Jasmine is carrying around a big secret, and it’s threatening to destroy her life and friendships in Janet Gurtler’s If I Tell. Her relationship with her mom has always been tense. Jaz is the result of her mother’s teenage interracial relationship with a talented high school football player. Jaz’s father and his family abandoned her to protect his future as a professional athlete, and she is raised by her maternal grandparents when her mother abdicates responsibility for the child she feels too young to handle. Jasmine is full of angst about many things – her biracial appearance and identity in a mostly white town, her abandonment by her father, and the recent death of her beloved grandfather- and they figure largely in her inner turmoil. She had been relying on her mom’s boyfriend Simon, for balance and a way to connect with being black, but when she sees him kissing her best friend at a party, betrayal and anger threaten the closeness they once shared.

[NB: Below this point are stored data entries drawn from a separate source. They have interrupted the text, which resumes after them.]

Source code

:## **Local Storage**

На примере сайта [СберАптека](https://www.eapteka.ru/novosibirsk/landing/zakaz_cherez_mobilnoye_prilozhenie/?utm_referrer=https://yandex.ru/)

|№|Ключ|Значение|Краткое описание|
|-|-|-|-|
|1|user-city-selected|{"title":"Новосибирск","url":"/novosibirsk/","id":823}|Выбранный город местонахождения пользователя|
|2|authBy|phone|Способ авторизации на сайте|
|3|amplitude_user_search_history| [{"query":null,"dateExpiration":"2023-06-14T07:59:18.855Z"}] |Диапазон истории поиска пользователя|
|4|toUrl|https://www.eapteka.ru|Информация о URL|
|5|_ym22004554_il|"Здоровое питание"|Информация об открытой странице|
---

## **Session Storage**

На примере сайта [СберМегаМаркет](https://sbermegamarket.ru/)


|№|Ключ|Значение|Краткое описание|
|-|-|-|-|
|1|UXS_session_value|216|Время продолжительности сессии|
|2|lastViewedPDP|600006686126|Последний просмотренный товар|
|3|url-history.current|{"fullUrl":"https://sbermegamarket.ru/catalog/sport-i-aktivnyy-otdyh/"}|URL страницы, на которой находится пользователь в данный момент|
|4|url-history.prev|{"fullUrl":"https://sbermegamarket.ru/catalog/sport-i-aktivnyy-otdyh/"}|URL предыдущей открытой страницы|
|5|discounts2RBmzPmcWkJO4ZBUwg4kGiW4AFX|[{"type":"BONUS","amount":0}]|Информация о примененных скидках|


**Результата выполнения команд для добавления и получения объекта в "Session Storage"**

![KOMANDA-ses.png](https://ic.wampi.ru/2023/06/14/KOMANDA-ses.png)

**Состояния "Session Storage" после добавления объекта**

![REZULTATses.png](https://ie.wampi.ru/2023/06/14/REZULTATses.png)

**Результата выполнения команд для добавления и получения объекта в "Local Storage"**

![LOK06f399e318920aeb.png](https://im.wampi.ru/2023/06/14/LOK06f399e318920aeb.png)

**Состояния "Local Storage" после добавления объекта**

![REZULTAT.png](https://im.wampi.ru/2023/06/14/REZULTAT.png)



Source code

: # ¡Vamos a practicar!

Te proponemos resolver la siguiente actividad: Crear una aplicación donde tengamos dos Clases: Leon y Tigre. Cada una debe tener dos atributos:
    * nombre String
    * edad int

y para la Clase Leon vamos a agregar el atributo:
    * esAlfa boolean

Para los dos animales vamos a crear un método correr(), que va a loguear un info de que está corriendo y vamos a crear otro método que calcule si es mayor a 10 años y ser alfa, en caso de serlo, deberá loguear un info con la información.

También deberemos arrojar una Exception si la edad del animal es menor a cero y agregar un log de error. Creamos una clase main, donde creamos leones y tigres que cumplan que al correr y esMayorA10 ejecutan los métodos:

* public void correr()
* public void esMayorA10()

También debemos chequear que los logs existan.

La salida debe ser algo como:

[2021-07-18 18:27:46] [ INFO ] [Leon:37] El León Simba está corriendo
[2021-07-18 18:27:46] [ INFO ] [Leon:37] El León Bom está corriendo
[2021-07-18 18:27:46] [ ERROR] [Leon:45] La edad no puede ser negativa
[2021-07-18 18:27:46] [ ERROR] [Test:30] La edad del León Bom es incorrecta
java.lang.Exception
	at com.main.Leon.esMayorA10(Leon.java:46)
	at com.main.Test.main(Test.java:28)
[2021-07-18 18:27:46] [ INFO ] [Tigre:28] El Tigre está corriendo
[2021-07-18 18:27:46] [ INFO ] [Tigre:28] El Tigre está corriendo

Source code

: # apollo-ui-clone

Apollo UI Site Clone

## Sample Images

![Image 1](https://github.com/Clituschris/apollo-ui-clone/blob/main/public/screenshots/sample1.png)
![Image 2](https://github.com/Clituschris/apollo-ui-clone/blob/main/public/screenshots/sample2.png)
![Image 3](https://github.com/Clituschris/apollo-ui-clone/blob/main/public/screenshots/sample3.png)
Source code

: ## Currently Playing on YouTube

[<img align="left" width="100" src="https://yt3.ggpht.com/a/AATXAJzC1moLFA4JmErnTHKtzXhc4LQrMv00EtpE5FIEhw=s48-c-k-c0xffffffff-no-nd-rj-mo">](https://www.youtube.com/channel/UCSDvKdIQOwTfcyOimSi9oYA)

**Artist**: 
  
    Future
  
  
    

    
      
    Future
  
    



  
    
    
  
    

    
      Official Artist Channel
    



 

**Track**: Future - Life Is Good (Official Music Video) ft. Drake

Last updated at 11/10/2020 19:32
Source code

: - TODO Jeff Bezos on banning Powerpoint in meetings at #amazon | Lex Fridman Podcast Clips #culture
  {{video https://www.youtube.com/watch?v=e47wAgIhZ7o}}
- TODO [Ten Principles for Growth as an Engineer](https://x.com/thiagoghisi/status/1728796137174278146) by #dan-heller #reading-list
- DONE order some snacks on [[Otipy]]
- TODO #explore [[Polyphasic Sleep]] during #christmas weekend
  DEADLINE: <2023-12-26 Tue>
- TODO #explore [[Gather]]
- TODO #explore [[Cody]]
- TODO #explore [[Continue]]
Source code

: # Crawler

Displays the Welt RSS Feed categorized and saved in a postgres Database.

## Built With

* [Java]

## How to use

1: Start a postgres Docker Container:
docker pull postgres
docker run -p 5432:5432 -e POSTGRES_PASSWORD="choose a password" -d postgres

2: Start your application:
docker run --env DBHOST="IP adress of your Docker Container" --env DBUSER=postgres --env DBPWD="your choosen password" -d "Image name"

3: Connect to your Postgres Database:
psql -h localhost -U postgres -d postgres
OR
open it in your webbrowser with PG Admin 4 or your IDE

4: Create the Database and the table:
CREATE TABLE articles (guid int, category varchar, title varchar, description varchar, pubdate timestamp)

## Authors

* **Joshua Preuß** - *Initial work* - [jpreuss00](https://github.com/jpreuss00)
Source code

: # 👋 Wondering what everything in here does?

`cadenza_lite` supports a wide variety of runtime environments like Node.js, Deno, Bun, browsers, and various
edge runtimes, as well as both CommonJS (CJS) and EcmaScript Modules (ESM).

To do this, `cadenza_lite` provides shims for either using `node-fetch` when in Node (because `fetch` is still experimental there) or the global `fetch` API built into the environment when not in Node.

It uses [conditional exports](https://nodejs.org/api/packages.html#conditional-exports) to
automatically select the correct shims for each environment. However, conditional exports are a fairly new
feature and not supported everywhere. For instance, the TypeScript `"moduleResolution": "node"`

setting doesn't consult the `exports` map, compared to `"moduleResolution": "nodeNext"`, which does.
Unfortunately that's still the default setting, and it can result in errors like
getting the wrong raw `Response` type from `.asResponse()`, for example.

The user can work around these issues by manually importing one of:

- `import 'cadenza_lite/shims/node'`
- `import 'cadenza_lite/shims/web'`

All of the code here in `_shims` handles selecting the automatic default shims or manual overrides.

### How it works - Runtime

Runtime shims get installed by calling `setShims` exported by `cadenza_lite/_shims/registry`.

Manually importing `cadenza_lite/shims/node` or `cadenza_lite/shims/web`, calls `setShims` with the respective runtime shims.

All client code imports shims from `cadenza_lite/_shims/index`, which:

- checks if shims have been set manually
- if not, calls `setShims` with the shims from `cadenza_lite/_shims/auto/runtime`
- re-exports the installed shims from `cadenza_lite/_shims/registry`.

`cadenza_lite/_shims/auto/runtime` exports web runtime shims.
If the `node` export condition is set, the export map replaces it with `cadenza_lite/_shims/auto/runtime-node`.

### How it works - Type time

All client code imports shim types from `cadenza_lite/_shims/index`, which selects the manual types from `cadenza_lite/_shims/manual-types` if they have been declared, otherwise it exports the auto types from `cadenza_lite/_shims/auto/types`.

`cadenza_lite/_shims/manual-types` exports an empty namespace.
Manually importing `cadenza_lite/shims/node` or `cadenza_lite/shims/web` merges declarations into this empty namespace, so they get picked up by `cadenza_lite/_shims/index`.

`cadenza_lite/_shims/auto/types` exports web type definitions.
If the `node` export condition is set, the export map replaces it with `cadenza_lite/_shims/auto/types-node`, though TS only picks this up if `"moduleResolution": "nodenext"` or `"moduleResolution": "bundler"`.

If I Tell is one of those books that sucks you right in. It deals with hosts of issues relevant to both teenagers and adults – teenage pregnancy, identity (racial identity in particular), keeping secrets to protect a loved ones, post-partum depression- but I never felt like I was reading a book to address those things, only deeply immersed in the life of an angry teenaged girl. Jaz doesn’t think that she has much in her life that can be relied upon, and her anger toward Simon and her best friend Lacey are thoroughly explored, as well as Jaz’s almost crippling identity issues. Further complicating her life at a the time when Lacey is no longer available to her, Jackson enters the picture with his determination to break into her heart, but he has a mysterious past of his own. There were times I wanted Jaz to chill out, but she definitely had a lot going on in her life and I liked that she struggled with the big questions she was facing and didn’t have easy answers, or always make the right choices. If you like you stories full of realistic angst, drama and a dash of romance, then give this one a try. Recommended.